*Task to carry out*:
The line holding "#2: Daily Check-Ins**" and every line after it through the end of the entries below: retype these exactly and nothing more.

*Saved entries*:
· · · · · · ·
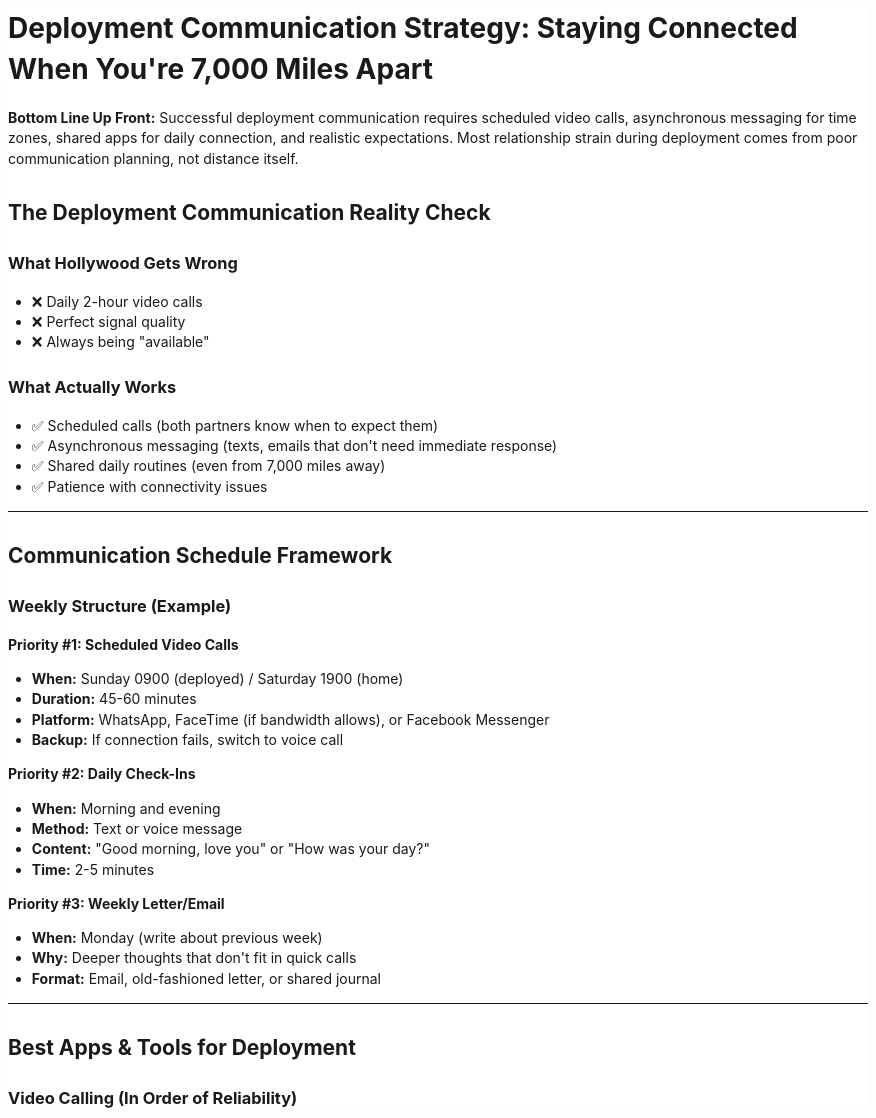 # Deployment Communication Strategy: Staying Connected When You're 7,000 Miles Apart

**Bottom Line Up Front:** Successful deployment communication requires scheduled video calls, asynchronous messaging for time zones, shared apps for daily connection, and realistic expectations. Most relationship strain during deployment comes from poor communication planning, not distance itself.

## The Deployment Communication Reality Check

### What Hollywood Gets Wrong
- ❌ Daily 2-hour video calls
- ❌ Perfect signal quality
- ❌ Always being "available"

### What Actually Works
- ✅ Scheduled calls (both partners know when to expect them)
- ✅ Asynchronous messaging (texts, emails that don't need immediate response)
- ✅ Shared daily routines (even from 7,000 miles away)
- ✅ Patience with connectivity issues

---

## Communication Schedule Framework

### Weekly Structure (Example)

**Priority #1: Scheduled Video Calls**
- **When:** Sunday 0900 (deployed) / Saturday 1900 (home)
- **Duration:** 45-60 minutes
- **Platform:** WhatsApp, FaceTime (if bandwidth allows), or Facebook Messenger
- **Backup:** If connection fails, switch to voice call

**Priority #2: Daily Check-Ins**
- **When:** Morning and evening
- **Method:** Text or voice message
- **Content:** "Good morning, love you" or "How was your day?"
- **Time:** 2-5 minutes

**Priority #3: Weekly Letter/Email**
- **When:** Monday (write about previous week)
- **Why:** Deeper thoughts that don't fit in quick calls
- **Format:** Email, old-fashioned letter, or shared journal

---

## Best Apps & Tools for Deployment

### Video Calling (In Order of Reliability)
· · · · · · ·
*Task solution*:
**Priority #2: Daily Check-Ins**
- **When:** Morning and evening
- **Method:** Text or voice message
- **Content:** "Good morning, love you" or "How was your day?"
- **Time:** 2-5 minutes

**Priority #3: Weekly Letter/Email**
- **When:** Monday (write about previous week)
- **Why:** Deeper thoughts that don't fit in quick calls
- **Format:** Email, old-fashioned letter, or shared journal

---

## Best Apps & Tools for Deployment

### Video Calling (In Order of Reliability)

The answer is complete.